Categories
code graphics machine learning opencv opengl programming video vision

Building an OBS Background Removal Plugin: A Walkthrough

In this blog post, we will take a closer look at the development of the OBS Background Removal Plugin, discussing its key components, functionalities, and the process behind building it. The plugin was created to address the need for virtual green screen and background removal capabilities in OBS (Open Broadcaster Software), a popular live streaming and recording software. With over 500,000 downloads and ongoing contributions from various developers, the OBS Background Removal Plugin has gained significant traction in the streaming community.

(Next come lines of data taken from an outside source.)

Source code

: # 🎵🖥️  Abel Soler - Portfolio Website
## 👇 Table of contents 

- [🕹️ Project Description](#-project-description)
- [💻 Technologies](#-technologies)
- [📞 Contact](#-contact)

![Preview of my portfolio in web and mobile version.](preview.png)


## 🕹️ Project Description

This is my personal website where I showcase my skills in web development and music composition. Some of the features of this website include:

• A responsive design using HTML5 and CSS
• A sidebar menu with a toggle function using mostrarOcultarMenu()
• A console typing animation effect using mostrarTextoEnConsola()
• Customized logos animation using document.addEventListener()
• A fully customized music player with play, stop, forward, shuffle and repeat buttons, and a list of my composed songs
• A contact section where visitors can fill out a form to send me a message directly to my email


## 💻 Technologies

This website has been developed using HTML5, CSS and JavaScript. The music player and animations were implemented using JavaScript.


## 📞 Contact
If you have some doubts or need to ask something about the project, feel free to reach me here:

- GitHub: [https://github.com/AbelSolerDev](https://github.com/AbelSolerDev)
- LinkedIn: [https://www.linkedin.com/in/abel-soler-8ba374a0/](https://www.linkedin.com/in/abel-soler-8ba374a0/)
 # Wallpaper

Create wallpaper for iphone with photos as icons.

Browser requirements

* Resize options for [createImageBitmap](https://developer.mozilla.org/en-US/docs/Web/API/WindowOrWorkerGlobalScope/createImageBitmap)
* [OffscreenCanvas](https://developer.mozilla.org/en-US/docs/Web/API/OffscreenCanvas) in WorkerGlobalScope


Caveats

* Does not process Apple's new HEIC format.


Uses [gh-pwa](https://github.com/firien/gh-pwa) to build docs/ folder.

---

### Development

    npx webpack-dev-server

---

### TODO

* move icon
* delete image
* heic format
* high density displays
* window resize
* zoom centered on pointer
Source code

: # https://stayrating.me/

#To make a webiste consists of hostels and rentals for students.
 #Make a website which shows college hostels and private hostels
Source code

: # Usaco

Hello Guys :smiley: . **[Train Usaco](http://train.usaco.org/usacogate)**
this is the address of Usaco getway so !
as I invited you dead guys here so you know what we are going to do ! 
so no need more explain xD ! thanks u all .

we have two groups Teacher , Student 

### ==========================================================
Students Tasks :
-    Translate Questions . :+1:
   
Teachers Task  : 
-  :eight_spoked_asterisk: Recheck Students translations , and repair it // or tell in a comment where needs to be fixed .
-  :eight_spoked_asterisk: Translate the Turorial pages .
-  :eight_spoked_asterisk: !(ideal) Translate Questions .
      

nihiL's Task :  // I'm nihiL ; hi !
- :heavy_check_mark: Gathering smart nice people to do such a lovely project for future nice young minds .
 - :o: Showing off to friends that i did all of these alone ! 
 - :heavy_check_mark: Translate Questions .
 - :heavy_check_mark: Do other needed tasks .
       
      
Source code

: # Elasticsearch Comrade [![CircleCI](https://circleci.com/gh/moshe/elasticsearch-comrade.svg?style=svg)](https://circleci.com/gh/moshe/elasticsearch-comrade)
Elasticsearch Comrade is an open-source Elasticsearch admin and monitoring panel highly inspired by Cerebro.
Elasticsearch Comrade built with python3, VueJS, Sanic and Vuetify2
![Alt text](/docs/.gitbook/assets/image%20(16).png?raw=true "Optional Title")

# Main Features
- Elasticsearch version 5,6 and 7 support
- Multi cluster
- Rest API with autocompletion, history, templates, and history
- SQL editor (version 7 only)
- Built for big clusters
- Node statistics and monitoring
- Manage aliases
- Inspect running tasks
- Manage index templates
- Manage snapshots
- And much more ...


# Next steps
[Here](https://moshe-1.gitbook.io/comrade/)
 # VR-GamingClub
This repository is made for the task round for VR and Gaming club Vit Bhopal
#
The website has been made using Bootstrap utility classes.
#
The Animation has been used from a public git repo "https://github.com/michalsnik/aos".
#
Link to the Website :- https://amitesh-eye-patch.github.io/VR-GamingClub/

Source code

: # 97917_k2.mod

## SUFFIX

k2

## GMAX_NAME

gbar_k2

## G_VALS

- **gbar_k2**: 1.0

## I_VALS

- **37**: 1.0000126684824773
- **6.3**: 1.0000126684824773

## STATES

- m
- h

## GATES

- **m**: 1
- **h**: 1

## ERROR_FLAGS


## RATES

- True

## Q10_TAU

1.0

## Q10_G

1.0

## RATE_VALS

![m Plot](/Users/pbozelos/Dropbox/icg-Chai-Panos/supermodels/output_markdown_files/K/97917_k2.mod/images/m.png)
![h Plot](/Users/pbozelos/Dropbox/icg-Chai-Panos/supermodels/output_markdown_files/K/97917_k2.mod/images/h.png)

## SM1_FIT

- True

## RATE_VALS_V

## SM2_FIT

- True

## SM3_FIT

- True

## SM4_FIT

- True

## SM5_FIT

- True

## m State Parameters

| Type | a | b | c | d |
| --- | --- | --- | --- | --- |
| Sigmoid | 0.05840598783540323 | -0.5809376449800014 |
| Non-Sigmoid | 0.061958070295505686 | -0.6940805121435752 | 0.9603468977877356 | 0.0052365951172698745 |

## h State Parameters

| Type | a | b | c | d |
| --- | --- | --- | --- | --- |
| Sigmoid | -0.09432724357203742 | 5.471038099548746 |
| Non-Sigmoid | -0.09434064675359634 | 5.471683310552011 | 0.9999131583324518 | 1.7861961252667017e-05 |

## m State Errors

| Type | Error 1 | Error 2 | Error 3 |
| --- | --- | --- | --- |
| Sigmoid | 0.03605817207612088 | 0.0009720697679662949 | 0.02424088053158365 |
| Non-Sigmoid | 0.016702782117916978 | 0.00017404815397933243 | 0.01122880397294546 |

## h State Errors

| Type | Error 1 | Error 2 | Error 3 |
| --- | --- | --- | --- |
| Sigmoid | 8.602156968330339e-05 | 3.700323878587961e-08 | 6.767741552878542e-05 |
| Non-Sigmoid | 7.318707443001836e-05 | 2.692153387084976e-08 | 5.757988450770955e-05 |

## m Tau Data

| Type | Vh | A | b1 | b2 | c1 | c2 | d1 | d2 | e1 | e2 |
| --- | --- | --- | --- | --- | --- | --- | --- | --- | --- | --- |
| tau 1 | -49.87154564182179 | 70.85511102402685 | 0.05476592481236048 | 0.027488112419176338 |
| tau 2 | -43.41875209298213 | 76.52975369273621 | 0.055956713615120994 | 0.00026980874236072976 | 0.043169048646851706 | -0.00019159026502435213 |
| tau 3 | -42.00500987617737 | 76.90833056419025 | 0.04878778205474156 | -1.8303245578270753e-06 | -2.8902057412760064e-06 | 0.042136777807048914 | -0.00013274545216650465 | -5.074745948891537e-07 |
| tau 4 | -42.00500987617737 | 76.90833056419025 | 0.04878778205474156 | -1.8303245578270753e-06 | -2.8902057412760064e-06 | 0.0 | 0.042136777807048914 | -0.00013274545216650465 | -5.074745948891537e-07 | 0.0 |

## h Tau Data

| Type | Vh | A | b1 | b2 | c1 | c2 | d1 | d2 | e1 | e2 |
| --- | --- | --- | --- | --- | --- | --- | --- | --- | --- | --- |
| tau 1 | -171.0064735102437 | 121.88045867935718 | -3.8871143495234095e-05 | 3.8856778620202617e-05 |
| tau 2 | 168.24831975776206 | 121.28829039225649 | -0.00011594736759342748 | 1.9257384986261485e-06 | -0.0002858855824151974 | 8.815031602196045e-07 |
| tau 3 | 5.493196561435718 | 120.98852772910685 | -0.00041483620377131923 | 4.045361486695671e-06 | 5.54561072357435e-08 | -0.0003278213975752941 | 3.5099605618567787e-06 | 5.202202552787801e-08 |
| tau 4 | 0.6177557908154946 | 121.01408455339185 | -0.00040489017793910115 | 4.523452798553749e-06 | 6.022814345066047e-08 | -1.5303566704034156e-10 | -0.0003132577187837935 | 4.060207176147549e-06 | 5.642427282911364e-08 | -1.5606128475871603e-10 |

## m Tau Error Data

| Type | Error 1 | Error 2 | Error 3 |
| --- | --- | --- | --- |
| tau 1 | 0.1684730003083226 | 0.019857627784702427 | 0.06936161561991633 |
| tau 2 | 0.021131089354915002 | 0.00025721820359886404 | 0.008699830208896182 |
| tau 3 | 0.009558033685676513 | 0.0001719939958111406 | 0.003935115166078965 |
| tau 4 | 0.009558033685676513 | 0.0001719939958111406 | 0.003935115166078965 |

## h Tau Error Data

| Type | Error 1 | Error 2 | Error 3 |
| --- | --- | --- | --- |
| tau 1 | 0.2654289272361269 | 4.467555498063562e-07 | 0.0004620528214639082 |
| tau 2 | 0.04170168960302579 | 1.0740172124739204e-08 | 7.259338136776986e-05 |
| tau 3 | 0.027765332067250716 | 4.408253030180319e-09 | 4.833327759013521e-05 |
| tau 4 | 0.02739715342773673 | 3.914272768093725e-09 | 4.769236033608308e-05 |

Whether you’re interested in understanding how this plugin works or considering building a similar plugin yourself, this walkthrough will provide valuable insights.

Please refer to the GitHub repo for the full code: https://github.com/royshil/obs-backgroundremoval as I cannot put all code here, just the “interesting parts”.

Code Walkthrough

Plugin Architecture

The OBS Background Removal Plugin is written in C++ and follows the plugin template provided by the OBS project. The main entry point for the plugin is the “plugin-main.cpp” file, which registers the plugin’s functions with OBS. The template provided by OBS serves as a foundation for building plugins, offering essential workflows for building and publishing the plugin across multiple operating systems.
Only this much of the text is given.